Theoretical Data
Data
Thermodynamic modeling requires thermochemical and phase equilibrium data. However, experimental data is often limited due to high costs and the challenges of studying non-stable phases, especially when developing new materials. Experimental data is even more limited for multicomponent systems. In such cases, first-principles calculations, particularly those based on density functional theory (DFT), provide a reliable alternative for predicting thermodynamic properties like enthalpy and entropy as functions of temperature, volume, and pressure.

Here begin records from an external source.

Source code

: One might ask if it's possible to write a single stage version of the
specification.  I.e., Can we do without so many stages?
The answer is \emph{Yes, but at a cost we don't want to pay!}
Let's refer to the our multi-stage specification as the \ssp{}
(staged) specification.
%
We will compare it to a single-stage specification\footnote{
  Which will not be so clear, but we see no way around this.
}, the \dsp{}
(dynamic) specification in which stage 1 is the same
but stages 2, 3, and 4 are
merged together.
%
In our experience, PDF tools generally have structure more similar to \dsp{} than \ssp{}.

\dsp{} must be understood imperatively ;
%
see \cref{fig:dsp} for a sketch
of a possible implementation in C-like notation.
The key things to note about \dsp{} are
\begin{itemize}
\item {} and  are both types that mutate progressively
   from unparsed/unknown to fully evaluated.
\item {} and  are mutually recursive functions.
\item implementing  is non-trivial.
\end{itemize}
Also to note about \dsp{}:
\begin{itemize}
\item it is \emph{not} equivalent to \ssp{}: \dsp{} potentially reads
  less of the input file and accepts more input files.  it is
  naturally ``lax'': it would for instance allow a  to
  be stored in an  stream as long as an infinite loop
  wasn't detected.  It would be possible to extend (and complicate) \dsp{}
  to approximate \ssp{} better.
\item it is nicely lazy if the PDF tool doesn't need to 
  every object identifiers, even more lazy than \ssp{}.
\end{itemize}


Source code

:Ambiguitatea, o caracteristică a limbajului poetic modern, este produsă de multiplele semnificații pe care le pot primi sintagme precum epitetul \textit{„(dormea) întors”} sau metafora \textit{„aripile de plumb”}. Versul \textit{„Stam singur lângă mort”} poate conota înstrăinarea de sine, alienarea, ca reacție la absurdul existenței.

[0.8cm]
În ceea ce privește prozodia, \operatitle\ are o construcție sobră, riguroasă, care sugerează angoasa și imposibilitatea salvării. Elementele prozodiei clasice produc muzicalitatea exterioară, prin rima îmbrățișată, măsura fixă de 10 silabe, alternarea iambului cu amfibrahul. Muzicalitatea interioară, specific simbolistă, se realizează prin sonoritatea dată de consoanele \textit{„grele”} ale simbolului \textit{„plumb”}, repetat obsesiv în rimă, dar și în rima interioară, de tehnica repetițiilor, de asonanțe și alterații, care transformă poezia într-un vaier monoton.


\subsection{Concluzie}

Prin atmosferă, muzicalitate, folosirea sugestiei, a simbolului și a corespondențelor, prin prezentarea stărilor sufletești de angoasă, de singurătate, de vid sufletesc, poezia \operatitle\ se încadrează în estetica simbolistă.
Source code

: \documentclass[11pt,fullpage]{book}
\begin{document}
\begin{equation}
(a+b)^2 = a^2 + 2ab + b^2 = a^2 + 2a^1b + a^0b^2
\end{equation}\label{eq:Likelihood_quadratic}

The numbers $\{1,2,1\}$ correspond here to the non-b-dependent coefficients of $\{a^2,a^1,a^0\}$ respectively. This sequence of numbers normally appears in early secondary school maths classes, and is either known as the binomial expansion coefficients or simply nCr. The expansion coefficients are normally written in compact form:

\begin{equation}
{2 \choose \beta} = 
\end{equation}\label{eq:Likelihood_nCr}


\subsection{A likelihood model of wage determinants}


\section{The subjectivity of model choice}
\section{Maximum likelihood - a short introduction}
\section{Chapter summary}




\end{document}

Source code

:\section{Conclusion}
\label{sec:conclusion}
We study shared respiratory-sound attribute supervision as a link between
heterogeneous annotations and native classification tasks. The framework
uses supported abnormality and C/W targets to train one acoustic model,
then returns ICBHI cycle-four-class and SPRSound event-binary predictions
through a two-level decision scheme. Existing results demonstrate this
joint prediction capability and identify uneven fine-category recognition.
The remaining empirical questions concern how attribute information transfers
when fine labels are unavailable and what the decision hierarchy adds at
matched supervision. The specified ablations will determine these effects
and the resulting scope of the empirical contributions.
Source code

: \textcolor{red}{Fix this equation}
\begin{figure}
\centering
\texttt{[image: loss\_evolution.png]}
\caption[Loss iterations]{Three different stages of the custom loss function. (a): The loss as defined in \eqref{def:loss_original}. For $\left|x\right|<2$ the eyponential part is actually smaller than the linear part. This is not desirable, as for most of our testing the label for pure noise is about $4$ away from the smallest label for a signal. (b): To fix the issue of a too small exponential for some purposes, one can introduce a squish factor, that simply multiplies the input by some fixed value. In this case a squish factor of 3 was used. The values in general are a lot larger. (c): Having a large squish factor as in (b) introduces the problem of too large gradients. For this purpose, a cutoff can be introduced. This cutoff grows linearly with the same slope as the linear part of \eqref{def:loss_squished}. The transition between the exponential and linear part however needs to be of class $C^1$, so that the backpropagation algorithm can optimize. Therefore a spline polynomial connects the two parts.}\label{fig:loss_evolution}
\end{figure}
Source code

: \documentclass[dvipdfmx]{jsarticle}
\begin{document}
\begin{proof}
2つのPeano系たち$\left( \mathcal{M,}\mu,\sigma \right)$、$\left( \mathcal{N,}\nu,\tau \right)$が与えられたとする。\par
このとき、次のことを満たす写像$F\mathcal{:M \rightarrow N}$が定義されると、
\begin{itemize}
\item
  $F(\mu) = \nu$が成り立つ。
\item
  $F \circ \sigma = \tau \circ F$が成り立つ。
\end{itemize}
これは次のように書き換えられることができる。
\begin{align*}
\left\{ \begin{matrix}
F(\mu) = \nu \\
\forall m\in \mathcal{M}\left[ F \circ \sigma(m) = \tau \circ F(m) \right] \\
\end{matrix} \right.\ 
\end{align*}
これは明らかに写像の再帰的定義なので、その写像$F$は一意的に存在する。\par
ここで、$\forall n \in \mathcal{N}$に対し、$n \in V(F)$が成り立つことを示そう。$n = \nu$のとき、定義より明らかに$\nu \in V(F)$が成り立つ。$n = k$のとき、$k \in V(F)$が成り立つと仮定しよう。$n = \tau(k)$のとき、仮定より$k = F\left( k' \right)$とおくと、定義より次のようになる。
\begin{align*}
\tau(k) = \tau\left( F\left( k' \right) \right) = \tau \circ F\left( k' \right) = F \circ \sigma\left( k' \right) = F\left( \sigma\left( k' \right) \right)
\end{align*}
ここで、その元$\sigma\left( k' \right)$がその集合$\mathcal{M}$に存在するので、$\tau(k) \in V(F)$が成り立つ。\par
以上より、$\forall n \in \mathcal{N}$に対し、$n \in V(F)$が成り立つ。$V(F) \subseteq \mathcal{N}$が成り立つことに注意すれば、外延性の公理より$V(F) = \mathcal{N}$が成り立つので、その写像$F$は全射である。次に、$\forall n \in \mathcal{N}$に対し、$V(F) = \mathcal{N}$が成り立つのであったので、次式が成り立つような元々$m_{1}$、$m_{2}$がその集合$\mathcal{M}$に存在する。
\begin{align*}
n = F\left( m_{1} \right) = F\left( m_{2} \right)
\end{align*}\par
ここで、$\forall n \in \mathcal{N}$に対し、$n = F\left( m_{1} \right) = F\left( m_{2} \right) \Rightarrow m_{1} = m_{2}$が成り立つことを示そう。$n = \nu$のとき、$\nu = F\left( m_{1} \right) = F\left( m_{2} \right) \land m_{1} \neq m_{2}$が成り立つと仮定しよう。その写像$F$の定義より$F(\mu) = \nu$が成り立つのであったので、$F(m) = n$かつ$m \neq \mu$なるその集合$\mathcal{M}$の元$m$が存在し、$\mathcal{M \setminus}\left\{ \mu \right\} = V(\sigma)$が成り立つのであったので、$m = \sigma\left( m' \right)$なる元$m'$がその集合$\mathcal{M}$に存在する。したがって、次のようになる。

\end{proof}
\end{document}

Figure 1: Types of data used for optimization
Thermochemical data, essential for modeling individual phases, is typically harder to obtain experimentally compared to phase equilibrium data, which involves multiple phases and is more accessible. First-principles calculations play a vital role in bridging this gap, providing much-needed thermochemical data to support CALPHAD modeling. This synergy has proven particularly valuable for accurately describing binary and ternary systems and advancing the modeling of complex materials systems.
Ordered Structure
Calculating the energy of an ordered structure using Density Functional Theory (DFT) is straightforward and involves several well-defined steps. First, the crystal structure must be defined, including atomic positions, lattice parameters, and symmetry. Input files are prepared based on the DFT software being used, such as VASP, Quantum ESPRESSO, or CASTEP, and appropriate pseudopotentials (e.g., PAW or USPP) are chosen for the elements in the system. Key computational parameters are then set, including the exchange-correlation functional (commonly PBE within GGA or LDA), a k-point mesh for Brillouin zone integration (e.g., Monkhorst-Pack grid), and a plane-wave energy cutoff that is typically 1.3–1.5 times the maximum recommended value in the pseudopotential file. Convergence criteria for energy and forces are also defined.
Disordered Structure
Calculating the energy of a disordered structure using Density Functional Theory (DFT) involves additional considerations compared to ordered structures, as disorder introduces complexity in representing atomic arrangements and averaging over configurations. At present, there are three main approaches to calculating disordered solution phases: the coherent potential approximation (CPA)) (Sigli et al. 1986), the cluster expansion (CE) (Wolverton & Zunger 1995), and the special quasirandom structures (SQS)) (Wei et al. 1990) (Zunger et al. 1990) approach (Z.-K. Liu and Wang 2016).
SQS (Special Quasirandom Structures)
SQS represents the best periodic supercell approximation to the true disordered state for a given number of atoms per supercell (Zunger et al. 1990). SQS is optimal according to the criterion that a specified set of correlations between neighboring site occupations in the SQS match the corresponding correlation of the true, fully disordered state. The SQS’s for fcc-based alloys and bcc alloys have been generated by Wei et al. (Wei et al. 1990) and Jiang et al. (Jiang et al. 2004), respectively.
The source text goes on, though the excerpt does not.